Description of the task: Copy each line of the following data that contains "href".
Records supplied Start Marker
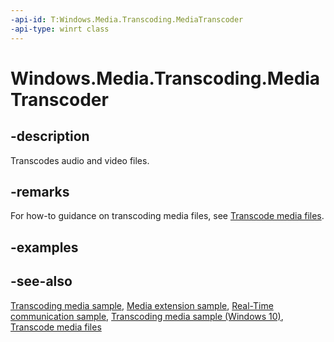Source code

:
 ```yaml
---
-api-id: T:Windows.Media.Transcoding.MediaTranscoder
-api-type: winrt class
---
```


<!-- Class syntax.
public class MediaTranscoder : Windows.Media.Transcoding.IMediaTranscoder, Windows.Media.Transcoding.IMediaTranscoder2
-->

# Windows.Media.Transcoding.MediaTranscoder

## -description

Transcodes audio and video files.

## -remarks

For how-to guidance on transcoding media files, see [Transcode media files](https://msdn.microsoft.com/windows/uwp/audio-video-camera/transcode-media-files).

## -examples

## -see-also

[Transcoding media sample](http://go.microsoft.com/fwlink/p/?linkid=242136), [Media extension sample](http://go.microsoft.com/fwlink/p/?linkid=241427), [Real-Time communication sample](http://go.microsoft.com/fwlink/p/?linkid=245973), [Transcoding media sample (Windows 10)](http://go.microsoft.com/fwlink/p/?LinkId=620569), [Transcode media files](https://msdn.microsoft.com/windows/uwp/audio-video-camera/transcode-media-files)
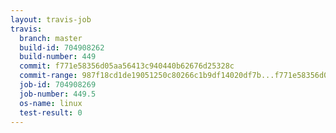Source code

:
 ```yaml
---
layout: travis-job
travis:
  branch: master
  build-id: 704908262
  build-number: 449
  commit: f771e58356d05aa56413c940440b62676d25328c
  commit-range: 987f18cd1de19051250c80266c1b9df14020df7b...f771e58356d05aa56413c940440b62676d25328c
  job-id: 704908269
  job-number: 449.5
  os-name: linux
  test-result: 0
---
```

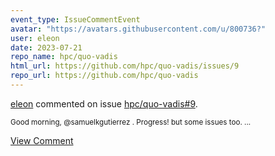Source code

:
 ```yaml
---
event_type: IssueCommentEvent
avatar: "https://avatars.githubusercontent.com/u/800736?"
user: eleon
date: 2023-07-21
repo_name: hpc/quo-vadis
html_url: https://github.com/hpc/quo-vadis/issues/9
repo_url: https://github.com/hpc/quo-vadis
---
```


<a href='https://github.com/eleon' target='_blank'>eleon</a> commented on issue <a href='https://github.com/hpc/quo-vadis/issues/9' target='_blank'>hpc/quo-vadis#9</a>.

<small>Good morning, @samuelkgutierrez . Progress! but some issues too. ...</small>

<a href='https://github.com/hpc/quo-vadis/issues/9' target='_blank'>View Comment</a>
Records supplied End Marker
The completed task:
<a href='https://github.com/eleon' target='_blank'>eleon</a> commented on issue <a href='https://github.com/hpc/quo-vadis/issues/9' target='_blank'>hpc/quo-vadis#9</a>.
<a href='https://github.com/hpc/quo-vadis/issues/9' target='_blank'>View Comment</a>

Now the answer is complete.